Collected data:
......
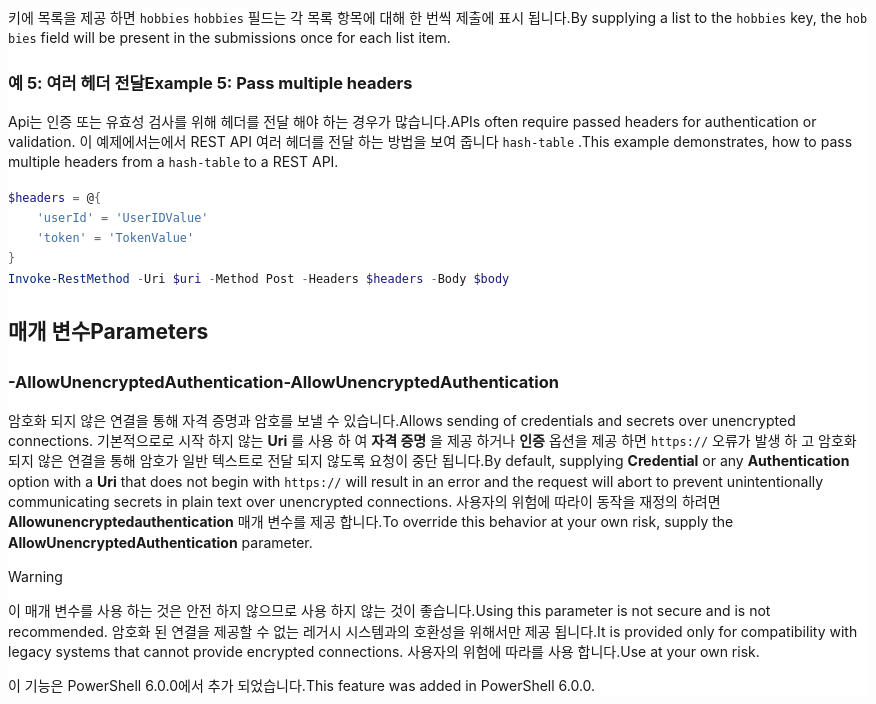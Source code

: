<span data-ttu-id="20e9e-145">키에 목록을 제공 하면 `hobbies` `hobbies` 필드는 각 목록 항목에 대해 한 번씩 제출에 표시 됩니다.</span><span class="sxs-lookup"><span data-stu-id="20e9e-145">By supplying a list to the `hobbies` key, the `hobbies` field will be present in the submissions once for each list item.</span></span>

### <span data-ttu-id="20e9e-146">예 5: 여러 헤더 전달</span><span class="sxs-lookup"><span data-stu-id="20e9e-146">Example 5: Pass multiple headers</span></span>

<span data-ttu-id="20e9e-147">Api는 인증 또는 유효성 검사를 위해 헤더를 전달 해야 하는 경우가 많습니다.</span><span class="sxs-lookup"><span data-stu-id="20e9e-147">APIs often require passed headers for authentication or validation.</span></span> <span data-ttu-id="20e9e-148">이 예제에서는에서 REST API 여러 헤더를 전달 하는 방법을 보여 줍니다 `hash-table` .</span><span class="sxs-lookup"><span data-stu-id="20e9e-148">This example demonstrates, how to pass multiple headers from a `hash-table` to a REST API.</span></span>

```powershell
$headers = @{
    'userId' = 'UserIDValue'
    'token' = 'TokenValue'
}
Invoke-RestMethod -Uri $uri -Method Post -Headers $headers -Body $body
```

## <span data-ttu-id="20e9e-149">매개 변수</span><span class="sxs-lookup"><span data-stu-id="20e9e-149">Parameters</span></span>

### <span data-ttu-id="20e9e-150">-AllowUnencryptedAuthentication</span><span class="sxs-lookup"><span data-stu-id="20e9e-150">-AllowUnencryptedAuthentication</span></span>

<span data-ttu-id="20e9e-151">암호화 되지 않은 연결을 통해 자격 증명과 암호를 보낼 수 있습니다.</span><span class="sxs-lookup"><span data-stu-id="20e9e-151">Allows sending of credentials and secrets over unencrypted connections.</span></span> <span data-ttu-id="20e9e-152">기본적으로로 시작 하지 않는 **Uri** 를 사용 하 여 **자격 증명** 을 제공 하거나 **인증** 옵션을 제공 하면 `https://` 오류가 발생 하 고 암호화 되지 않은 연결을 통해 암호가 일반 텍스트로 전달 되지 않도록 요청이 중단 됩니다.</span><span class="sxs-lookup"><span data-stu-id="20e9e-152">By default, supplying **Credential** or any **Authentication** option with a **Uri** that does not begin with `https://` will result in an error and the request will abort to prevent unintentionally communicating secrets in plain text over unencrypted connections.</span></span> <span data-ttu-id="20e9e-153">사용자의 위험에 따라이 동작을 재정의 하려면 **Allowunencryptedauthentication** 매개 변수를 제공 합니다.</span><span class="sxs-lookup"><span data-stu-id="20e9e-153">To override this behavior at your own risk, supply the **AllowUnencryptedAuthentication** parameter.</span></span>

> [!WARNING]
> <span data-ttu-id="20e9e-154">이 매개 변수를 사용 하는 것은 안전 하지 않으므로 사용 하지 않는 것이 좋습니다.</span><span class="sxs-lookup"><span data-stu-id="20e9e-154">Using this parameter is not secure and is not recommended.</span></span> <span data-ttu-id="20e9e-155">암호화 된 연결을 제공할 수 없는 레거시 시스템과의 호환성을 위해서만 제공 됩니다.</span><span class="sxs-lookup"><span data-stu-id="20e9e-155">It is provided only for compatibility with legacy systems that cannot provide encrypted connections.</span></span> <span data-ttu-id="20e9e-156">사용자의 위험에 따라를 사용 합니다.</span><span class="sxs-lookup"><span data-stu-id="20e9e-156">Use at your own risk.</span></span>

<span data-ttu-id="20e9e-157">이 기능은 PowerShell 6.0.0에서 추가 되었습니다.</span><span class="sxs-lookup"><span data-stu-id="20e9e-157">This feature was added in PowerShell 6.0.0.</span></span>
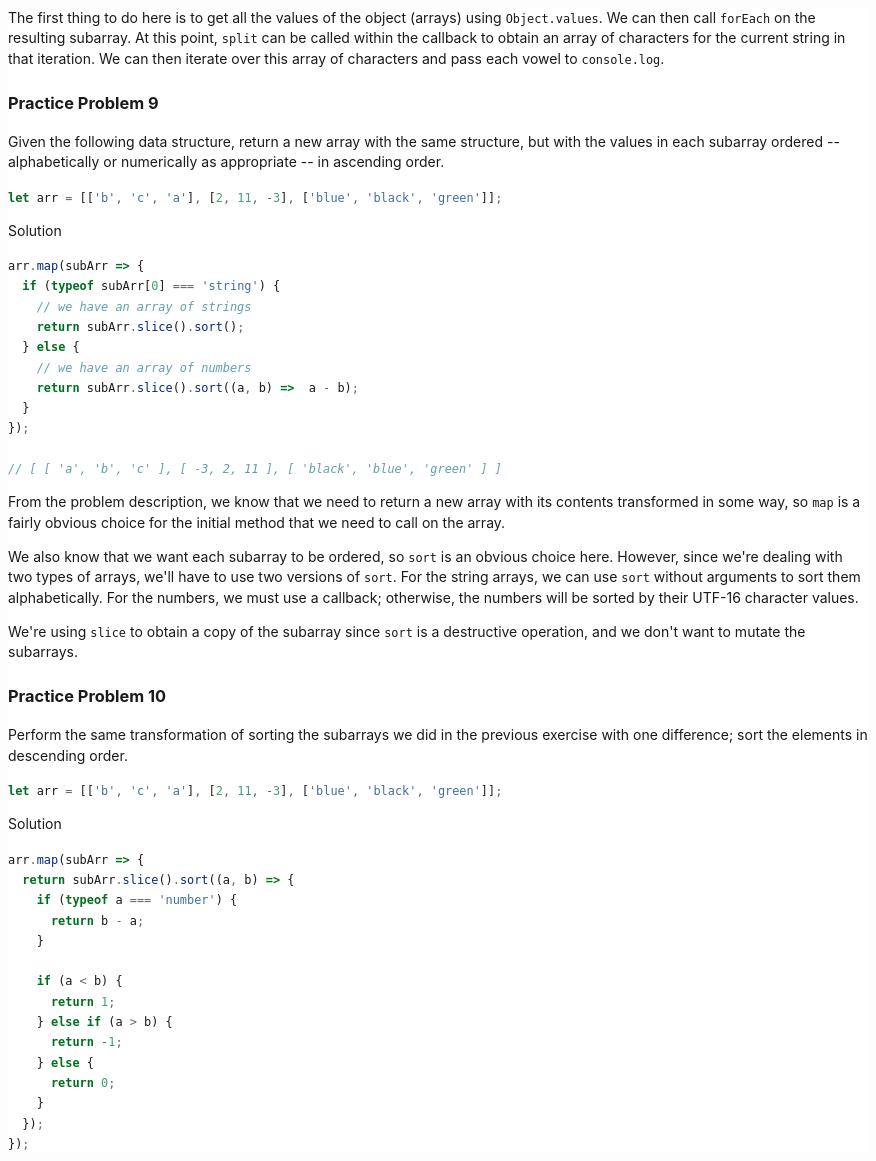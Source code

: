 The first thing to do here is to get all the values of the object (arrays) using `Object.values`. We can then call `forEach` on the resulting subarray. At this point, `split` can be called within the callback to obtain an array of characters for the current string in that iteration. We can then iterate over this array of characters and pass each vowel to `console.log`.

### Practice Problem 9

Given the following data structure, return a new array with the same structure, but with the values in each subarray ordered -- alphabetically or numerically as appropriate -- in ascending order.

```js
let arr = [['b', 'c', 'a'], [2, 11, -3], ['blue', 'black', 'green']];
```

Solution

```js
arr.map(subArr => {
  if (typeof subArr[0] === 'string') {
    // we have an array of strings
    return subArr.slice().sort();
  } else {
    // we have an array of numbers
    return subArr.slice().sort((a, b) =>  a - b);
  }
});

// [ [ 'a', 'b', 'c' ], [ -3, 2, 11 ], [ 'black', 'blue', 'green' ] ]
```

From the problem description, we know that we need to return a new array with its contents transformed in some way, so `map` is a fairly obvious choice for the initial method that we need to call on the array.

We also know that we want each subarray to be ordered, so `sort` is an obvious choice here. However, since we're dealing with two types of arrays, we'll have to use two versions of `sort`. For the string arrays, we can use `sort` without arguments to sort them alphabetically. For the numbers, we must use a callback; otherwise, the numbers will be sorted by their UTF-16 character values.

We're using `slice` to obtain a copy of the subarray since `sort` is a destructive operation, and we don't want to mutate the subarrays.

### Practice Problem 10

Perform the same transformation of sorting the subarrays we did in the previous exercise with one difference; sort the elements in descending order.

```js
let arr = [['b', 'c', 'a'], [2, 11, -3], ['blue', 'black', 'green']];
```

Solution

```js
arr.map(subArr => {
  return subArr.slice().sort((a, b) => {
    if (typeof a === 'number') {
      return b - a;
    }

    if (a < b) {
      return 1;
    } else if (a > b) {
      return -1;
    } else {
      return 0;
    }
  });
});
```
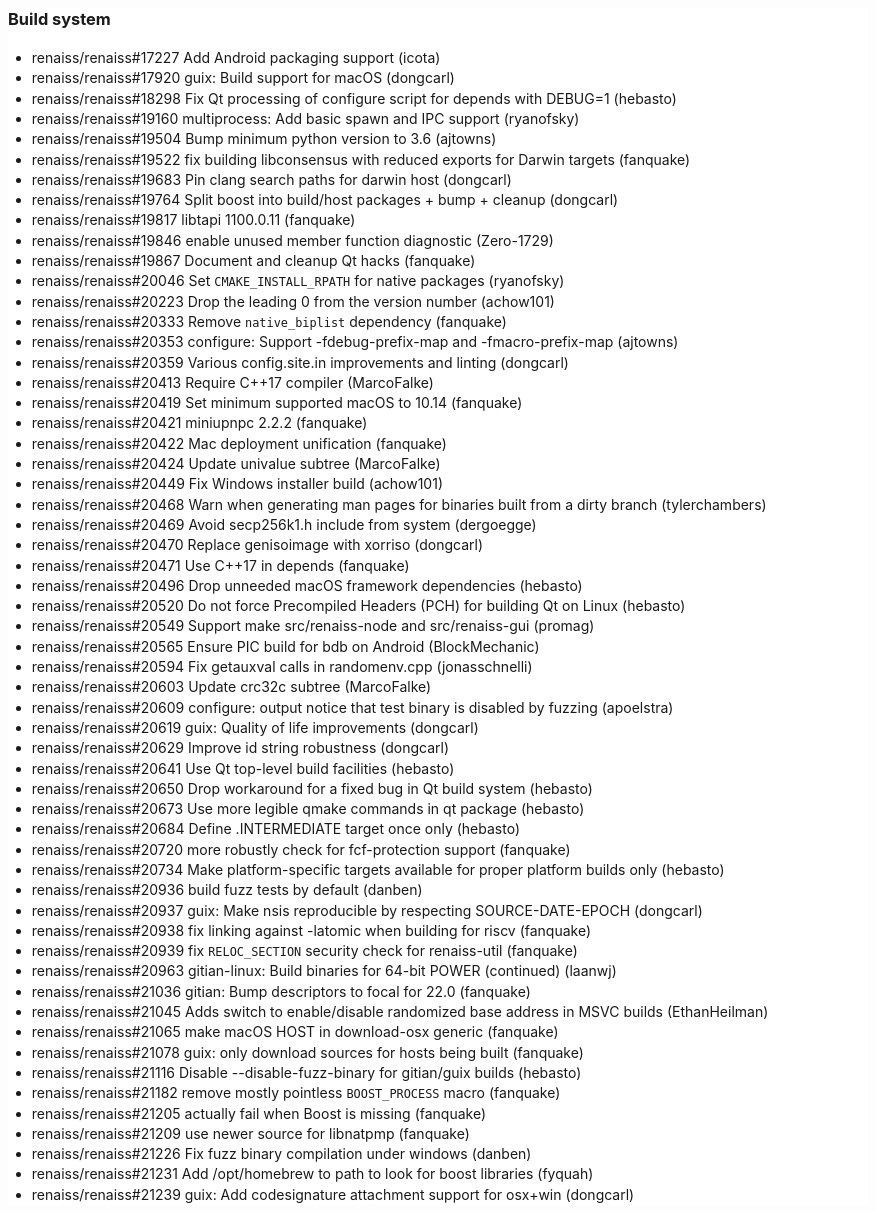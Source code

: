 ### Build system
- renaiss/renaiss#17227 Add Android packaging support (icota)
- renaiss/renaiss#17920 guix: Build support for macOS (dongcarl)
- renaiss/renaiss#18298 Fix Qt processing of configure script for depends with DEBUG=1 (hebasto)
- renaiss/renaiss#19160 multiprocess: Add basic spawn and IPC support (ryanofsky)
- renaiss/renaiss#19504 Bump minimum python version to 3.6 (ajtowns)
- renaiss/renaiss#19522 fix building libconsensus with reduced exports for Darwin targets (fanquake)
- renaiss/renaiss#19683 Pin clang search paths for darwin host (dongcarl)
- renaiss/renaiss#19764 Split boost into build/host packages + bump + cleanup (dongcarl)
- renaiss/renaiss#19817 libtapi 1100.0.11 (fanquake)
- renaiss/renaiss#19846 enable unused member function diagnostic (Zero-1729)
- renaiss/renaiss#19867 Document and cleanup Qt hacks (fanquake)
- renaiss/renaiss#20046 Set `CMAKE_INSTALL_RPATH` for native packages (ryanofsky)
- renaiss/renaiss#20223 Drop the leading 0 from the version number (achow101)
- renaiss/renaiss#20333 Remove `native_biplist` dependency (fanquake)
- renaiss/renaiss#20353 configure: Support -fdebug-prefix-map and -fmacro-prefix-map (ajtowns)
- renaiss/renaiss#20359 Various config.site.in improvements and linting (dongcarl)
- renaiss/renaiss#20413 Require C++17 compiler (MarcoFalke)
- renaiss/renaiss#20419 Set minimum supported macOS to 10.14 (fanquake)
- renaiss/renaiss#20421 miniupnpc 2.2.2 (fanquake)
- renaiss/renaiss#20422 Mac deployment unification (fanquake)
- renaiss/renaiss#20424 Update univalue subtree (MarcoFalke)
- renaiss/renaiss#20449 Fix Windows installer build (achow101)
- renaiss/renaiss#20468 Warn when generating man pages for binaries built from a dirty branch (tylerchambers)
- renaiss/renaiss#20469 Avoid secp256k1.h include from system (dergoegge)
- renaiss/renaiss#20470 Replace genisoimage with xorriso (dongcarl)
- renaiss/renaiss#20471 Use C++17 in depends (fanquake)
- renaiss/renaiss#20496 Drop unneeded macOS framework dependencies (hebasto)
- renaiss/renaiss#20520 Do not force Precompiled Headers (PCH) for building Qt on Linux (hebasto)
- renaiss/renaiss#20549 Support make src/renaiss-node and src/renaiss-gui (promag)
- renaiss/renaiss#20565 Ensure PIC build for bdb on Android (BlockMechanic)
- renaiss/renaiss#20594 Fix getauxval calls in randomenv.cpp (jonasschnelli)
- renaiss/renaiss#20603 Update crc32c subtree (MarcoFalke)
- renaiss/renaiss#20609 configure: output notice that test binary is disabled by fuzzing (apoelstra)
- renaiss/renaiss#20619 guix: Quality of life improvements (dongcarl)
- renaiss/renaiss#20629 Improve id string robustness (dongcarl)
- renaiss/renaiss#20641 Use Qt top-level build facilities (hebasto)
- renaiss/renaiss#20650 Drop workaround for a fixed bug in Qt build system (hebasto)
- renaiss/renaiss#20673 Use more legible qmake commands in qt package (hebasto)
- renaiss/renaiss#20684 Define .INTERMEDIATE target once only (hebasto)
- renaiss/renaiss#20720 more robustly check for fcf-protection support (fanquake)
- renaiss/renaiss#20734 Make platform-specific targets available for proper platform builds only (hebasto)
- renaiss/renaiss#20936 build fuzz tests by default (danben)
- renaiss/renaiss#20937 guix: Make nsis reproducible by respecting SOURCE-DATE-EPOCH (dongcarl)
- renaiss/renaiss#20938 fix linking against -latomic when building for riscv (fanquake)
- renaiss/renaiss#20939 fix `RELOC_SECTION` security check for renaiss-util (fanquake)
- renaiss/renaiss#20963 gitian-linux: Build binaries for 64-bit POWER (continued) (laanwj)
- renaiss/renaiss#21036 gitian: Bump descriptors to focal for 22.0 (fanquake)
- renaiss/renaiss#21045 Adds switch to enable/disable randomized base address in MSVC builds (EthanHeilman)
- renaiss/renaiss#21065 make macOS HOST in download-osx generic (fanquake)
- renaiss/renaiss#21078 guix: only download sources for hosts being built (fanquake)
- renaiss/renaiss#21116 Disable --disable-fuzz-binary for gitian/guix builds (hebasto)
- renaiss/renaiss#21182 remove mostly pointless `BOOST_PROCESS` macro (fanquake)
- renaiss/renaiss#21205 actually fail when Boost is missing (fanquake)
- renaiss/renaiss#21209 use newer source for libnatpmp (fanquake)
- renaiss/renaiss#21226 Fix fuzz binary compilation under windows (danben)
- renaiss/renaiss#21231 Add /opt/homebrew to path to look for boost libraries (fyquah)
- renaiss/renaiss#21239 guix: Add codesignature attachment support for osx+win (dongcarl)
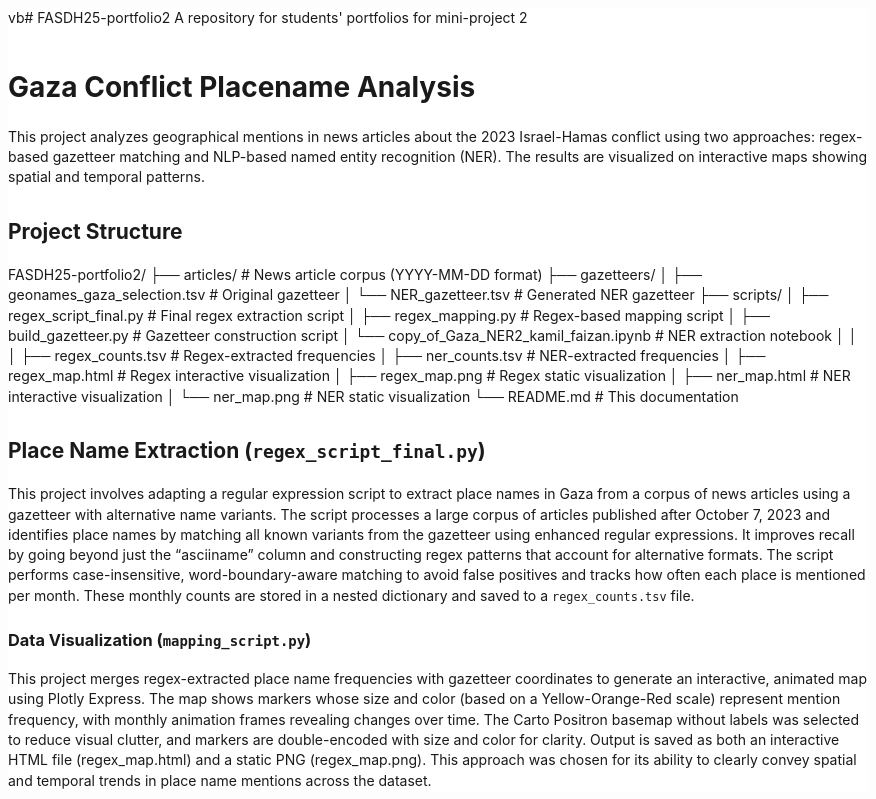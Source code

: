 vb# FASDH25-portfolio2
A repository for students' portfolios for mini-project 2

# Gaza Conflict Placename Analysis

This project analyzes geographical mentions in news articles about the 2023 Israel-Hamas conflict using two approaches: regex-based gazetteer matching and NLP-based named entity recognition (NER). The results are visualized on interactive maps showing spatial and temporal patterns.

## Project Structure

FASDH25-portfolio2/
├── articles/ # News article corpus (YYYY-MM-DD format)
├── gazetteers/
│ ├── geonames_gaza_selection.tsv # Original gazetteer
│ └── NER_gazetteer.tsv # Generated NER gazetteer
├── scripts/
│ ├── regex_script_final.py # Final regex extraction script
│ ├── regex_mapping.py # Regex-based mapping script
│ ├── build_gazetteer.py # Gazetteer construction script
│ └── copy_of_Gaza_NER2_kamil_faizan.ipynb # NER extraction notebook
│ │
│ ├── regex_counts.tsv # Regex-extracted frequencies
│ ├── ner_counts.tsv # NER-extracted frequencies
│ ├── regex_map.html # Regex interactive visualization
│ ├── regex_map.png # Regex static visualization
│ ├── ner_map.html # NER interactive visualization
│ └── ner_map.png # NER static visualization
└── README.md # This documentation

## Place Name Extraction (`regex_script_final.py`)

This project involves adapting a regular expression script to extract place names in Gaza from a corpus of news articles using a gazetteer with alternative name variants. The script processes a large corpus of articles published after October 7, 2023 and identifies place names by matching all known variants from the gazetteer using enhanced regular expressions. It improves recall by going beyond just the “asciiname” column and constructing regex patterns that account for alternative formats. The script performs case-insensitive, word-boundary-aware matching to avoid false positives and tracks how often each place is mentioned per month. These monthly counts are stored in a nested dictionary and saved to a `regex_counts.tsv` file.

###  Data Visualization (`mapping_script.py`) 

This project merges regex-extracted place name frequencies with gazetteer coordinates to generate an interactive, animated map using Plotly Express. The map shows markers whose size and color (based on a Yellow-Orange-Red scale) represent mention frequency, with monthly animation frames revealing changes over time. The Carto Positron basemap without labels was selected to reduce visual clutter, and markers are double-encoded with size and color for clarity. Output is saved as both an interactive HTML file (regex_map.html) and a static PNG (regex_map.png). This approach was chosen for its ability to clearly convey spatial and temporal trends in place name mentions across the dataset.
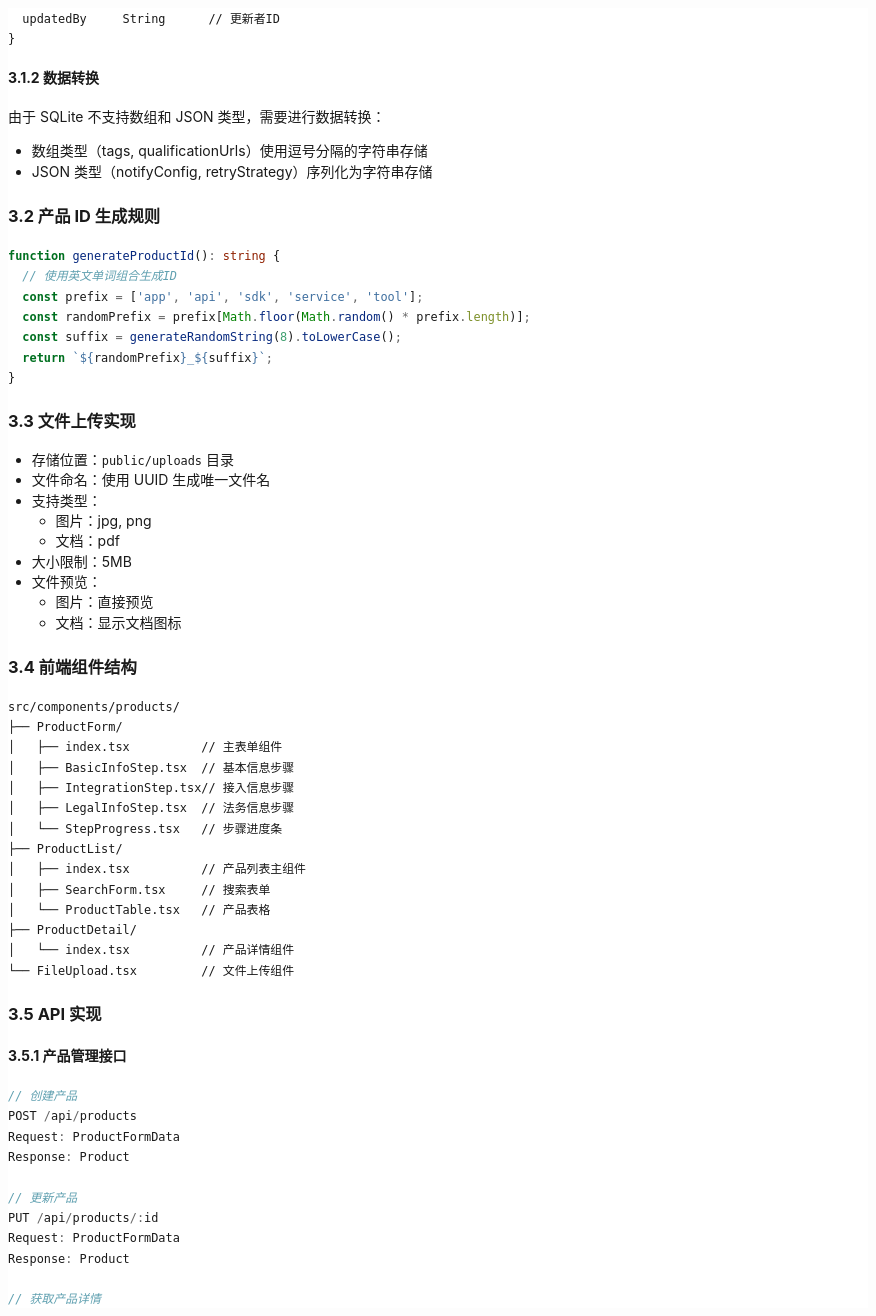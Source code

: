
 ```prisma
  updatedBy     String      // 更新者ID
}
```

#### 3.1.2 数据转换
由于 SQLite 不支持数组和 JSON 类型，需要进行数据转换：
- 数组类型（tags, qualificationUrls）使用逗号分隔的字符串存储
- JSON 类型（notifyConfig, retryStrategy）序列化为字符串存储

### 3.2 产品 ID 生成规则
```typescript
function generateProductId(): string {
  // 使用英文单词组合生成ID
  const prefix = ['app', 'api', 'sdk', 'service', 'tool'];
  const randomPrefix = prefix[Math.floor(Math.random() * prefix.length)];
  const suffix = generateRandomString(8).toLowerCase();
  return `${randomPrefix}_${suffix}`;
}
```

### 3.3 文件上传实现
- 存储位置：`public/uploads` 目录
- 文件命名：使用 UUID 生成唯一文件名
- 支持类型：
  - 图片：jpg, png
  - 文档：pdf
- 大小限制：5MB
- 文件预览：
  - 图片：直接预览
  - 文档：显示文档图标

### 3.4 前端组件结构
```
src/components/products/
├── ProductForm/
│   ├── index.tsx          // 主表单组件
│   ├── BasicInfoStep.tsx  // 基本信息步骤
│   ├── IntegrationStep.tsx// 接入信息步骤
│   ├── LegalInfoStep.tsx  // 法务信息步骤
│   └── StepProgress.tsx   // 步骤进度条
├── ProductList/
│   ├── index.tsx          // 产品列表主组件
│   ├── SearchForm.tsx     // 搜索表单
│   └── ProductTable.tsx   // 产品表格
├── ProductDetail/
│   └── index.tsx          // 产品详情组件
└── FileUpload.tsx         // 文件上传组件
```

### 3.5 API 实现
#### 3.5.1 产品管理接口
```typescript
// 创建产品
POST /api/products
Request: ProductFormData
Response: Product

// 更新产品
PUT /api/products/:id
Request: ProductFormData
Response: Product

// 获取产品详情
```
......
**Prompt**
Transcribe the entries from their first line to the line that holds "Pass multiple headers</span></span>", both included, and skip every picture.

**Written response**
Source code

:<span data-ttu-id="20e9e-145">키에 목록을 제공 하면 `hobbies` `hobbies` 필드는 각 목록 항목에 대해 한 번씩 제출에 표시 됩니다.</span><span class="sxs-lookup"><span data-stu-id="20e9e-145">By supplying a list to the `hobbies` key, the `hobbies` field will be present in the submissions once for each list item.</span></span>

### <span data-ttu-id="20e9e-146">예 5: 여러 헤더 전달</span><span class="sxs-lookup"><span data-stu-id="20e9e-146">Example 5: Pass multiple headers</span></span>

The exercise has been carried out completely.